Check each line of the material. Copy those containing "digital".

+===+

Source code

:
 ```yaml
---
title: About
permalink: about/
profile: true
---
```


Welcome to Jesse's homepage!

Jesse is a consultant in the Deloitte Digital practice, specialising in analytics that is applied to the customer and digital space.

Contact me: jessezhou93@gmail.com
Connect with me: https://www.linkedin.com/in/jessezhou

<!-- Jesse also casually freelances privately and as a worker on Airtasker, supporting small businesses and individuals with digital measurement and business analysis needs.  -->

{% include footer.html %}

+===+

WRITTEN ANSWER
Jesse is a consultant in the Deloitte Digital practice, specialising in analytics that is applied to the customer and digital space.
<!-- Jesse also casually freelances privately and as a worker on Airtasker, supporting small businesses and individuals with digital measurement and business analysis needs.  -->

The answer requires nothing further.